1. original plain-text. significant but declining strongly.
no. significant and _increasing._ (a rising tide lifts all boats.)
2. original .html files. significant but declining slightly.
no. significant and _increasing._ (same tide, different boat.)
3. plain-text derivatives. declining.
dead wrong. this is the segment that is increasing fastest. most of the places that make derivatives use the plain-text.
4. .html derivates. significant and increasingly so.
well, not quite "dead-wrong", but still wrong nonetheless. the .html files have far too little consistency to be used in a systematic creation of derivatives, not without glitches... some places use the .html file, but then "fall back" to the plain-text version if they see problems with the derivative. but most can't spend that much energy on quality-control, so they've resigned themselves to using the plain-text files. which is not that big of a sacrifice, to be perfectly honest... indeed, the system giving the most consistently best results is the iphone viewer-app "eucalyptus", which utilizes _only_ the plain-text files; his converter is giving very good output. and, to help get people's heads on, and completely straight, it's good to do the reminder that many of the .html files are the result of a straight-out conversion of the plain-text file. and these files, because they're machine-generated, _are_ consistent enough to be used in a systematic conversion... it's the "hand-crafted" ones that cause all of the problems, which is something that i first pointed out many years ago. when problems with the auto-generated .html files do occur, it's usually due to an underlying glitch in the plain-text file. so auto-conversion of plain-text is the best way to proceed. and i've maintained for 7 years now that such a conversion is not just _possible_, but our best course of action to follow... for several years after i started, i left my argument unproven, just to see who would jump at the bait and try to dispute it... after destroying all that opposition, i have since proven that it is indeed possible to use a plain-text file as your "master". why y'all continue to ignore this proof, i simply do not know. but i'll keep making the case, until all of you can see it clearly. -bowerbird

While I agree more with BB's conjecture, than Don's I have seen no real statistical evidence on either side.
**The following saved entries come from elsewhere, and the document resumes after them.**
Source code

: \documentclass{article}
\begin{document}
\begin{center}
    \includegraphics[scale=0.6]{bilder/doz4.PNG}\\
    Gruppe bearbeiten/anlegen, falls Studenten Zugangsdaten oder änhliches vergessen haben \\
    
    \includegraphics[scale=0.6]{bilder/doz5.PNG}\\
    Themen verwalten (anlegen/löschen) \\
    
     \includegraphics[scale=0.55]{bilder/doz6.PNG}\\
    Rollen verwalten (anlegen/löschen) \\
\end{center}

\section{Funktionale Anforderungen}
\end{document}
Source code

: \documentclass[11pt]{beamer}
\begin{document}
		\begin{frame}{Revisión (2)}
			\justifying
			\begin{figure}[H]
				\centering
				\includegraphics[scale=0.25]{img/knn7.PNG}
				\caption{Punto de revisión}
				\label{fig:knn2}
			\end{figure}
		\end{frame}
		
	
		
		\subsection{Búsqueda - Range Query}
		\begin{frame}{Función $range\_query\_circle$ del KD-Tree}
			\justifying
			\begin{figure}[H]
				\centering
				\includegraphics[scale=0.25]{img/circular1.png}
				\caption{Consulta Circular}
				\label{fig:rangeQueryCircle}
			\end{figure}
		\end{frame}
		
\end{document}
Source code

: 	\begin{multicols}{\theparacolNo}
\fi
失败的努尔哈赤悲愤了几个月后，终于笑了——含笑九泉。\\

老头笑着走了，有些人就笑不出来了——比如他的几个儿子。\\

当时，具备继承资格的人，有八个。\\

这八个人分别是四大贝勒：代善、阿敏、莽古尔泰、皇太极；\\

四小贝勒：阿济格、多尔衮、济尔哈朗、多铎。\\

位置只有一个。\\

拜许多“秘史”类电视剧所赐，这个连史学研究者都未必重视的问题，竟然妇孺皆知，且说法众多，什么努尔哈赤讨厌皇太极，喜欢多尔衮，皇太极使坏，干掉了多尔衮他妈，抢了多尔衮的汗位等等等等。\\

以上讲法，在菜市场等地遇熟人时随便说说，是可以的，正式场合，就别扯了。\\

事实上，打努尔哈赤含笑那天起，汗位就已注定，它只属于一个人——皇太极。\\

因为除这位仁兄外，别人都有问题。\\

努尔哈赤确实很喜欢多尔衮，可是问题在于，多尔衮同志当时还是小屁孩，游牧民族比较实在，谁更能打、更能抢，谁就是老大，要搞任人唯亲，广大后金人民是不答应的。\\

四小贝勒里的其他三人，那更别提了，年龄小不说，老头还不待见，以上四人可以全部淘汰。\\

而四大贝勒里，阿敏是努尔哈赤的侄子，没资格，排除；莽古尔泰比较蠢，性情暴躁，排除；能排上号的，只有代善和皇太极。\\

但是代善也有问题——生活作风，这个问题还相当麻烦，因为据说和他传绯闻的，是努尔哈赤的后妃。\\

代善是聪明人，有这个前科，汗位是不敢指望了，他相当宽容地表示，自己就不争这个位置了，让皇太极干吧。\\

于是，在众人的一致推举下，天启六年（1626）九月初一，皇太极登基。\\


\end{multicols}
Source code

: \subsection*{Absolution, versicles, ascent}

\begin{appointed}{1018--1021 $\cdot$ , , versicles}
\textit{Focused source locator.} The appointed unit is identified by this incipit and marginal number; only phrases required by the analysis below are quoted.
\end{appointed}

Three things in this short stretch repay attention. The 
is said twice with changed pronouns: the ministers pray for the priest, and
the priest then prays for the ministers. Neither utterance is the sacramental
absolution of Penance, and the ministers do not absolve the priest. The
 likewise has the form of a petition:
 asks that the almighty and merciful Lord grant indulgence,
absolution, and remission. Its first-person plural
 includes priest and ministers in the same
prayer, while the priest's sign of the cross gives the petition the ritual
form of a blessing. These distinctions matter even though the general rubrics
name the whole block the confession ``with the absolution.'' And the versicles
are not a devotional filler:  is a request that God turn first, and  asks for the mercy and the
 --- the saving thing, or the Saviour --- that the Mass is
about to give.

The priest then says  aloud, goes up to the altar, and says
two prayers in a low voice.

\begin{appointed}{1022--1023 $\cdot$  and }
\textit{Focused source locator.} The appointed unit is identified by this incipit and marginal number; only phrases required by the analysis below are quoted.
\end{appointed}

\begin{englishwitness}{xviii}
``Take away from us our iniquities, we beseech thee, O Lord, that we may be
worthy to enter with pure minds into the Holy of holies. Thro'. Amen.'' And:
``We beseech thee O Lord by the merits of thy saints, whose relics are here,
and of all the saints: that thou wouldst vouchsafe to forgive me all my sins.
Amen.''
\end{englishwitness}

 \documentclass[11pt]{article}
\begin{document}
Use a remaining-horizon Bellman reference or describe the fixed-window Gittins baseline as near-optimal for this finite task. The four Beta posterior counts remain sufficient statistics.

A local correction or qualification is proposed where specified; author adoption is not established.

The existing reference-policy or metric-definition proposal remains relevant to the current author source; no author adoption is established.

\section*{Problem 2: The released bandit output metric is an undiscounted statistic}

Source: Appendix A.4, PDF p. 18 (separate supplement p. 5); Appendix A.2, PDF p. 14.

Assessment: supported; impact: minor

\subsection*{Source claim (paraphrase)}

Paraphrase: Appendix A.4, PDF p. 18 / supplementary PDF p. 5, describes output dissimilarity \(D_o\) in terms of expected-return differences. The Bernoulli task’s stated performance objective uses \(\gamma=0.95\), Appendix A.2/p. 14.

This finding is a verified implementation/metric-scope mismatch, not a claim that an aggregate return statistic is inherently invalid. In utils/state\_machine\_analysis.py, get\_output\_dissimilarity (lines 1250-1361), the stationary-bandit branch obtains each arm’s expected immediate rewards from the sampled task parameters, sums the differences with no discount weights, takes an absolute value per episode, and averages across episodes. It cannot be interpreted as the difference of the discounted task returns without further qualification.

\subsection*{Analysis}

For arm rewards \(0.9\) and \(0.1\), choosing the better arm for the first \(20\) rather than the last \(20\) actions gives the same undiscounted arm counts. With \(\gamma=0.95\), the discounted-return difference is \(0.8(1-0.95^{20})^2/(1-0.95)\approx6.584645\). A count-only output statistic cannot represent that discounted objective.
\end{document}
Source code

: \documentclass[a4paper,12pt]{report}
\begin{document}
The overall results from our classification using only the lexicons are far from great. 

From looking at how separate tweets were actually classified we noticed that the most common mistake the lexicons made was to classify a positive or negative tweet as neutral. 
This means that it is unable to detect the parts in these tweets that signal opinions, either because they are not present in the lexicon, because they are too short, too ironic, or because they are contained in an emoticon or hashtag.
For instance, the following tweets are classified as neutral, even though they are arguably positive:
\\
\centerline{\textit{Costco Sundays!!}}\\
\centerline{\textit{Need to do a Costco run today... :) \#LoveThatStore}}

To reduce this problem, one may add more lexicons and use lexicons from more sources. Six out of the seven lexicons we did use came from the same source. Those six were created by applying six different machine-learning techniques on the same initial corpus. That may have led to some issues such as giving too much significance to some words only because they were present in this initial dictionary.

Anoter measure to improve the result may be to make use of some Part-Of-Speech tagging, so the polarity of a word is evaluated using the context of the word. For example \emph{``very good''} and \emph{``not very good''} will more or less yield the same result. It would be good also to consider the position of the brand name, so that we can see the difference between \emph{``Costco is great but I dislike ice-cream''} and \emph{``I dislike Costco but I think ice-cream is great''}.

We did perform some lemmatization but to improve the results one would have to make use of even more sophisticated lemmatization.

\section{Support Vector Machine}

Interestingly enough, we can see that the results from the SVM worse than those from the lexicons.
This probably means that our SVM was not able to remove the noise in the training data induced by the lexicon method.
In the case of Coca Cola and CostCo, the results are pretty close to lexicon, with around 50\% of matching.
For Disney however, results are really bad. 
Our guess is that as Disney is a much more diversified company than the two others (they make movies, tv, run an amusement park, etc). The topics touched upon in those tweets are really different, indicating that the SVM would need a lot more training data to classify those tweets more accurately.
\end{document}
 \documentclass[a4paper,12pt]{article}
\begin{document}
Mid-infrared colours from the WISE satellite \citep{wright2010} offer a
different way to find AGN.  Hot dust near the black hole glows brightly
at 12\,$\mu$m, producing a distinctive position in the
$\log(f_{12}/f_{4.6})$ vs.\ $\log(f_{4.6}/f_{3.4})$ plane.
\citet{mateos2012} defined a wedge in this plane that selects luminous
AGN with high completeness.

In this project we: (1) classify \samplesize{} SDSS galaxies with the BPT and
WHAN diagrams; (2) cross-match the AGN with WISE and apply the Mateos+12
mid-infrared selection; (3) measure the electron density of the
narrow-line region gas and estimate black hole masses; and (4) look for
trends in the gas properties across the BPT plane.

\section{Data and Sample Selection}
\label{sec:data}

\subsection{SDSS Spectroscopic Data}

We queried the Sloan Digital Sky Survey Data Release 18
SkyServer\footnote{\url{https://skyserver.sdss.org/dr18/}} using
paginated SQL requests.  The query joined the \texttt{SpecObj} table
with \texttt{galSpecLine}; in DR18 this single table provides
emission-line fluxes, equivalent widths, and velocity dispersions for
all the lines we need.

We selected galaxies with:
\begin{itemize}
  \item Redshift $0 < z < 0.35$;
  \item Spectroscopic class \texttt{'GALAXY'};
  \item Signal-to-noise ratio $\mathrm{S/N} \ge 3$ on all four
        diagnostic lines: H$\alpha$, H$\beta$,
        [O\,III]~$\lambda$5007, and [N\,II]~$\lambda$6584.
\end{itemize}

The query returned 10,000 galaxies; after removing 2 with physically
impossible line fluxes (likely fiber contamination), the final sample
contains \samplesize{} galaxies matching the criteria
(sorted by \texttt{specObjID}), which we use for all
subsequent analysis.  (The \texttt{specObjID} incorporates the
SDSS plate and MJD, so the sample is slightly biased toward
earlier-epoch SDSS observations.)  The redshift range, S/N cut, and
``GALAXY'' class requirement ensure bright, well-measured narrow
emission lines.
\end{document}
My own experience, which is very old now, is of encountering titles in Palm-compatible formats that had manifestly been derived mechanically from the PG plain-text versions. This is just an anecdotal point, but it matches BB's "eucalyptus" data point. This doesn't seem to hard to research though. For grins I rummaged around for e-book versions of something I am familiar with. I found two separate conversions of _Sunshine Sketches_ by Leacock. Despite the existence of a nice HTML version by David Widger, both the PDF and HTML versions I found were based on the PG text version, using the text version of the TOC and having the double- hyphen version of M-dashes. So there's two more random data points in BB's column. On 14-Apr-2010 18:42, Bowerbird@aol.com wrote:
dakretz said:
How accurate is this assessment?
it's half-assed accurate.
============================================================ Gardner Buchanan <gbuchana@teksavvy.com> Ottawa, ON FreeBSD: Where you want to go. Today.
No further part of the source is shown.